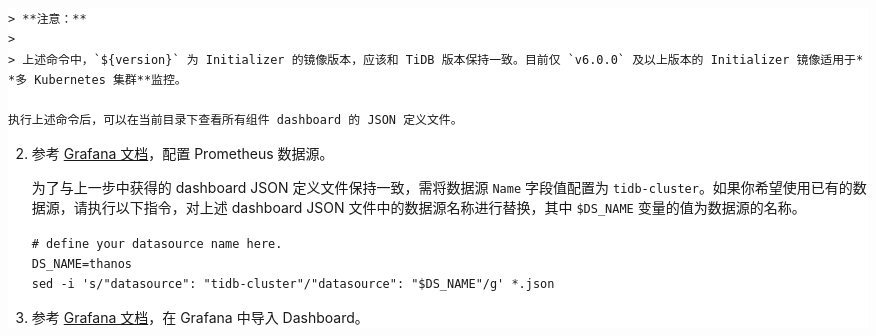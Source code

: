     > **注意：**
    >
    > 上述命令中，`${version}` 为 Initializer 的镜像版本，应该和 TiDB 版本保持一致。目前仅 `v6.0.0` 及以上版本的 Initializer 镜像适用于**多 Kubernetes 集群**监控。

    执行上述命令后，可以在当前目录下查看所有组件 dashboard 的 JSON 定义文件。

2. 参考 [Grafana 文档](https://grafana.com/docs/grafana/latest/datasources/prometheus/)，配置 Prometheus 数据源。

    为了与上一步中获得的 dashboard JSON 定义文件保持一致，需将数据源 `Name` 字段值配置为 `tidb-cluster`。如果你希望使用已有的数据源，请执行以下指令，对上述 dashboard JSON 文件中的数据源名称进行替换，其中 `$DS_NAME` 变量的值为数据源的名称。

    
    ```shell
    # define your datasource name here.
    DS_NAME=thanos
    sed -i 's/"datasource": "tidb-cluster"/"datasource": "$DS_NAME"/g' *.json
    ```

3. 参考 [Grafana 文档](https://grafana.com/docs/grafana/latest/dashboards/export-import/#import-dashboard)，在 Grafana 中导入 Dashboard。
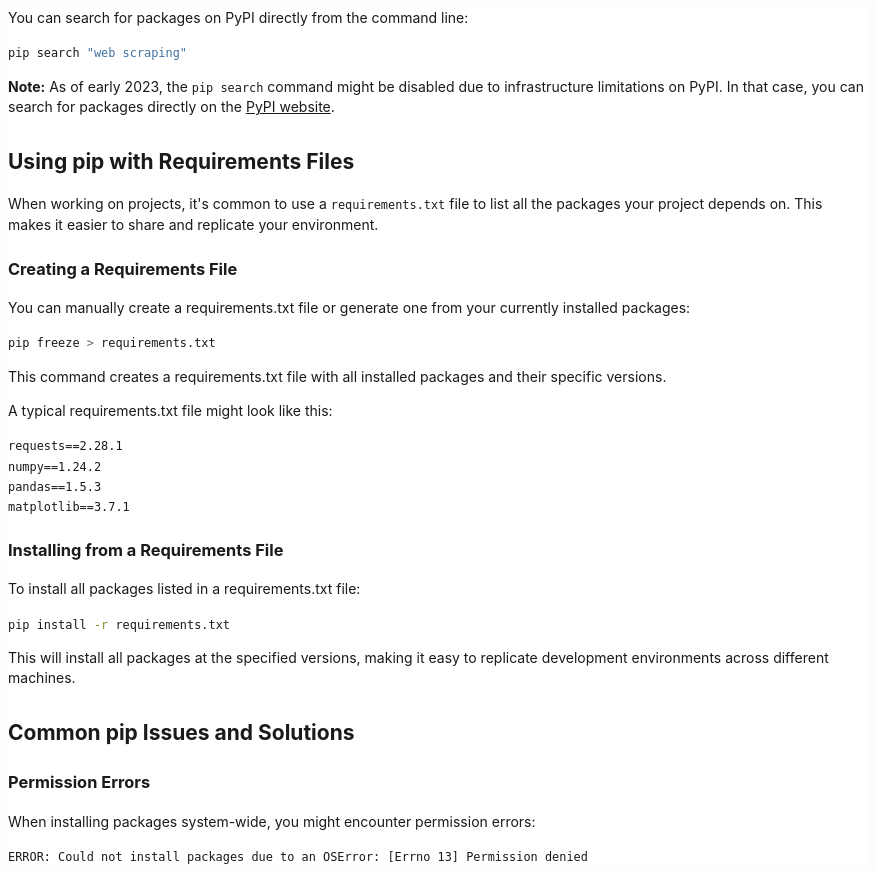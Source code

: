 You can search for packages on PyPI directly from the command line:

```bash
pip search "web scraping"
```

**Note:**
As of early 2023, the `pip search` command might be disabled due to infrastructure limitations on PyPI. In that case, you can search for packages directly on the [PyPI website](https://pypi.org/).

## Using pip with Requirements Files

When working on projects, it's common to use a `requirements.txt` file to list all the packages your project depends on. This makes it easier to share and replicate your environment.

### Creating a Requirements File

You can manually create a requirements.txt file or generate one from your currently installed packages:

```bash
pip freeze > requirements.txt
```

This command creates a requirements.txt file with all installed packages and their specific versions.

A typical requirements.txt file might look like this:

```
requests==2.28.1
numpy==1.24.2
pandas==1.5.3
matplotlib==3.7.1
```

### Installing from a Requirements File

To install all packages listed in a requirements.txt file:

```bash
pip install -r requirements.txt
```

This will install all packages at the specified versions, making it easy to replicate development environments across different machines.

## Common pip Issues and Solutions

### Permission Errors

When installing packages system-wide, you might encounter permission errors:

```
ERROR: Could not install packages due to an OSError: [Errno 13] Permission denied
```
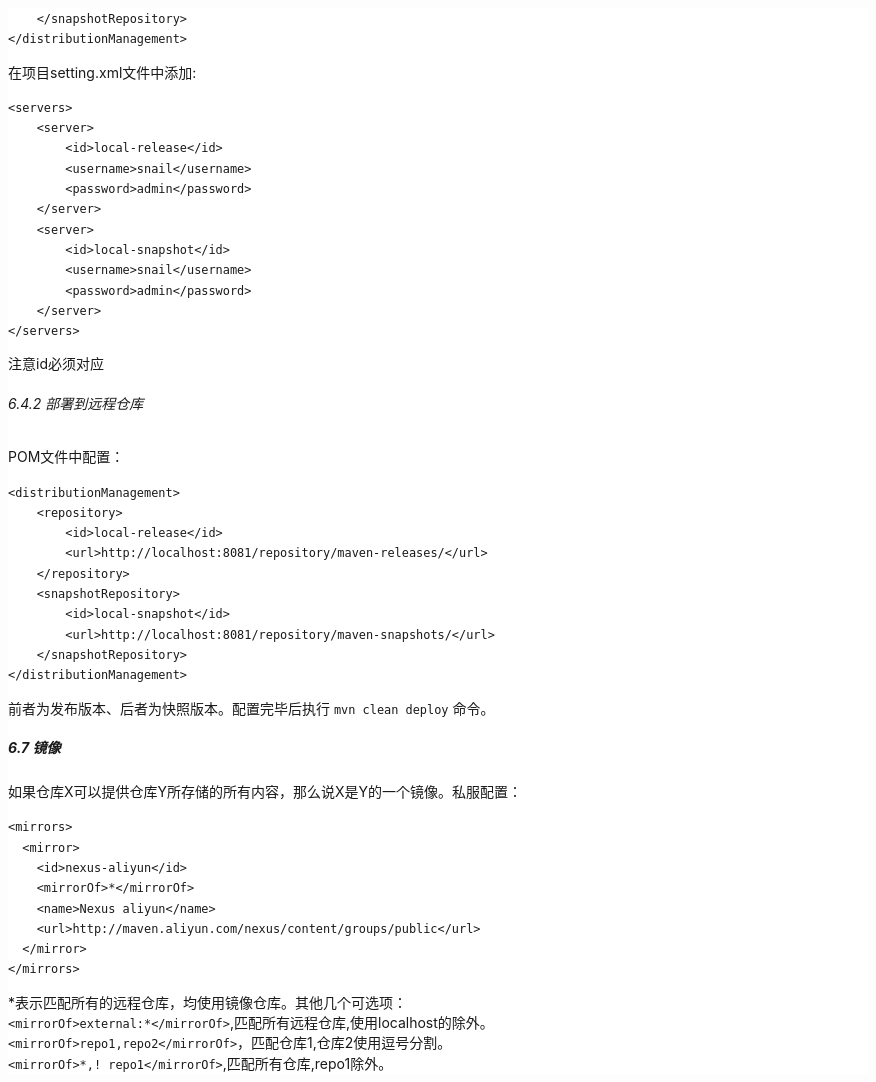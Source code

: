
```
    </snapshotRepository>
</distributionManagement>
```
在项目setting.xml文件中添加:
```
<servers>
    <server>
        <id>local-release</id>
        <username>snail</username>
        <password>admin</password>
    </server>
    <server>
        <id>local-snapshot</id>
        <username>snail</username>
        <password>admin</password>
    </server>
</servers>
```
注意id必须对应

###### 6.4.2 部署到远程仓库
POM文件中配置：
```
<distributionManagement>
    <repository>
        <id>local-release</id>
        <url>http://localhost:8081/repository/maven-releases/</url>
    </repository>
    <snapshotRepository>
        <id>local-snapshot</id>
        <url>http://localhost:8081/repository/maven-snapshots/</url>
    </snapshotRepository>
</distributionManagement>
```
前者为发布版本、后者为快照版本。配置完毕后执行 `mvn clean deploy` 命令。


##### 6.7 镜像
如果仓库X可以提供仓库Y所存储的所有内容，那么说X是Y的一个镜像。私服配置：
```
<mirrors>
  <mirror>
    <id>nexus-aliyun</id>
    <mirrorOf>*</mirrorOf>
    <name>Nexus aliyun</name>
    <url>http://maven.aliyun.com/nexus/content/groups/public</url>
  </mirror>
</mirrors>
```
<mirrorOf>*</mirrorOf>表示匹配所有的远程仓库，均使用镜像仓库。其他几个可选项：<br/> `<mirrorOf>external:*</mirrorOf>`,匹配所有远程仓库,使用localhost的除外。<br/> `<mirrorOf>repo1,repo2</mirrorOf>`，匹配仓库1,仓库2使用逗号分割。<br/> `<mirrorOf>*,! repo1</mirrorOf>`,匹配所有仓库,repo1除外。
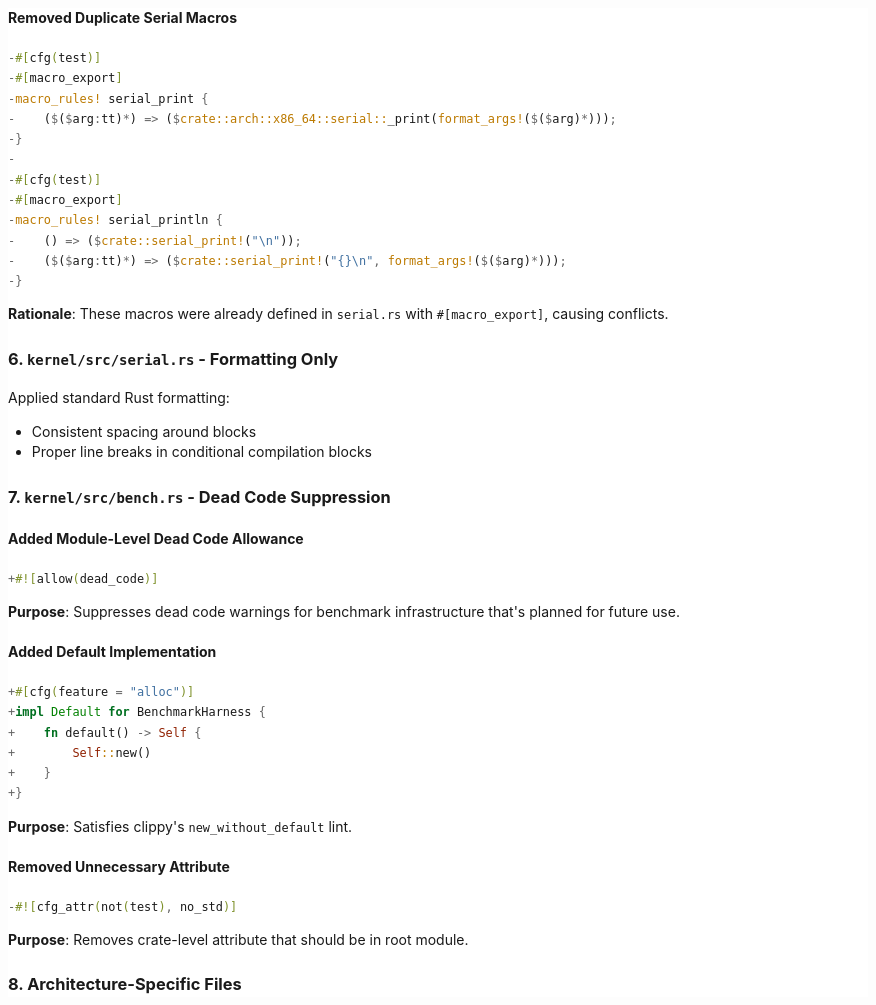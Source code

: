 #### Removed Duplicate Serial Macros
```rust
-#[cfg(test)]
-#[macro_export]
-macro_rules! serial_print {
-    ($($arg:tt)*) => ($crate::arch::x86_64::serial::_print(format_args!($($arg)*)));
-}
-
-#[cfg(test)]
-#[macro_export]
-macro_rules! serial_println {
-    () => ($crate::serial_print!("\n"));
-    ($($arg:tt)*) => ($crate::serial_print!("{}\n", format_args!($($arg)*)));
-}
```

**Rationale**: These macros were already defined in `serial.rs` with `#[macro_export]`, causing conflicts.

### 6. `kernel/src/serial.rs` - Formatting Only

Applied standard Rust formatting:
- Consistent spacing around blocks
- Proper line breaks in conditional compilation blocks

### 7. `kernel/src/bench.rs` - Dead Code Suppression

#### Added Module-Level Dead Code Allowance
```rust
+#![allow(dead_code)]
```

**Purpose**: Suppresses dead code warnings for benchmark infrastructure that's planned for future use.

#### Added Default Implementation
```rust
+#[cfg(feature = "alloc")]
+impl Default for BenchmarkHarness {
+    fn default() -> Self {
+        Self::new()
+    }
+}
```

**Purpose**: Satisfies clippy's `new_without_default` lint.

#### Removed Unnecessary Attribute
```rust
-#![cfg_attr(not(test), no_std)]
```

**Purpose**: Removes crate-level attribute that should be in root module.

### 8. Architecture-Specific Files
# # # # # # #
§ ASSIGNED TASK:
Write out every entry above exactly as it stands, minus the pictures.

§ ANSWER FOR THE TASK:
Source code

:     > **注意：**
    >
    > 上述命令中，`${version}` 为 Initializer 的镜像版本，应该和 TiDB 版本保持一致。目前仅 `v6.0.0` 及以上版本的 Initializer 镜像适用于**多 Kubernetes 集群**监控。

    执行上述命令后，可以在当前目录下查看所有组件 dashboard 的 JSON 定义文件。

2. 参考 [Grafana 文档](https://grafana.com/docs/grafana/latest/datasources/prometheus/)，配置 Prometheus 数据源。

    为了与上一步中获得的 dashboard JSON 定义文件保持一致，需将数据源 `Name` 字段值配置为 `tidb-cluster`。如果你希望使用已有的数据源，请执行以下指令，对上述 dashboard JSON 文件中的数据源名称进行替换，其中 `$DS_NAME` 变量的值为数据源的名称。

    
    ```shell
    # define your datasource name here.
    DS_NAME=thanos
    sed -i 's/"datasource": "tidb-cluster"/"datasource": "$DS_NAME"/g' *.json
    ```

3. 参考 [Grafana 文档](https://grafana.com/docs/grafana/latest/dashboards/export-import/#import-dashboard)，在 Grafana 中导入 Dashboard。
Source code

: You can search for packages on PyPI directly from the command line:

```bash
pip search "web scraping"
```

**Note:**
As of early 2023, the `pip search` command might be disabled due to infrastructure limitations on PyPI. In that case, you can search for packages directly on the [PyPI website](https://pypi.org/).

## Using pip with Requirements Files

When working on projects, it's common to use a `requirements.txt` file to list all the packages your project depends on. This makes it easier to share and replicate your environment.

### Creating a Requirements File

You can manually create a requirements.txt file or generate one from your currently installed packages:

```bash
pip freeze > requirements.txt
```

This command creates a requirements.txt file with all installed packages and their specific versions.

A typical requirements.txt file might look like this:

```
requests==2.28.1
numpy==1.24.2
pandas==1.5.3
matplotlib==3.7.1
```

### Installing from a Requirements File

To install all packages listed in a requirements.txt file:

```bash
pip install -r requirements.txt
```

This will install all packages at the specified versions, making it easy to replicate development environments across different machines.

## Common pip Issues and Solutions

### Permission Errors

When installing packages system-wide, you might encounter permission errors:

```
ERROR: Could not install packages due to an OSError: [Errno 13] Permission denied
```
Source code

:
```
    </snapshotRepository>
</distributionManagement>
```
在项目setting.xml文件中添加:
```
<servers>
    <server>
        <id>local-release</id>
        <username>snail</username>
        <password>admin</password>
    </server>
    <server>
        <id>local-snapshot</id>
        <username>snail</username>
        <password>admin</password>
    </server>
</servers>
```
注意id必须对应

###### 6.4.2 部署到远程仓库
POM文件中配置：
```
<distributionManagement>
    <repository>
        <id>local-release</id>
        <url>http://localhost:8081/repository/maven-releases/</url>
    </repository>
    <snapshotRepository>
        <id>local-snapshot</id>
        <url>http://localhost:8081/repository/maven-snapshots/</url>
    </snapshotRepository>
</distributionManagement>
```
前者为发布版本、后者为快照版本。配置完毕后执行 `mvn clean deploy` 命令。


##### 6.7 镜像
如果仓库X可以提供仓库Y所存储的所有内容，那么说X是Y的一个镜像。私服配置：
```
<mirrors>
  <mirror>
    <id>nexus-aliyun</id>
    <mirrorOf>*</mirrorOf>
    <name>Nexus aliyun</name>
    <url>http://maven.aliyun.com/nexus/content/groups/public</url>
  </mirror>
</mirrors>
```
<mirrorOf>*</mirrorOf>表示匹配所有的远程仓库，均使用镜像仓库。其他几个可选项：<br/> `<mirrorOf>external:*</mirrorOf>`,匹配所有远程仓库,使用localhost的除外。<br/> `<mirrorOf>repo1,repo2</mirrorOf>`，匹配仓库1,仓库2使用逗号分割。<br/> `<mirrorOf>*,! repo1</mirrorOf>`,匹配所有仓库,repo1除外。
Source code

: #### Removed Duplicate Serial Macros
```rust
-#[cfg(test)]
-#[macro_export]
-macro_rules! serial_print {
-    ($($arg:tt)*) => ($crate::arch::x86_64::serial::_print(format_args!($($arg)*)));
-}
-
-#[cfg(test)]
-#[macro_export]
-macro_rules! serial_println {
-    () => ($crate::serial_print!("\n"));
-    ($($arg:tt)*) => ($crate::serial_print!("{}\n", format_args!($($arg)*)));
-}
```

**Rationale**: These macros were already defined in `serial.rs` with `#[macro_export]`, causing conflicts.

### 6. `kernel/src/serial.rs` - Formatting Only

Applied standard Rust formatting:
- Consistent spacing around blocks
- Proper line breaks in conditional compilation blocks

### 7. `kernel/src/bench.rs` - Dead Code Suppression

#### Added Module-Level Dead Code Allowance
```rust
+#![allow(dead_code)]
```

**Purpose**: Suppresses dead code warnings for benchmark infrastructure that's planned for future use.

#### Added Default Implementation
```rust
+#[cfg(feature = "alloc")]
+impl Default for BenchmarkHarness {
+    fn default() -> Self {
+        Self::new()
+    }
+}
```

**Purpose**: Satisfies clippy's `new_without_default` lint.

#### Removed Unnecessary Attribute
```rust
-#![cfg_attr(not(test), no_std)]
```

**Purpose**: Removes crate-level attribute that should be in root module.

### 8. Architecture-Specific Files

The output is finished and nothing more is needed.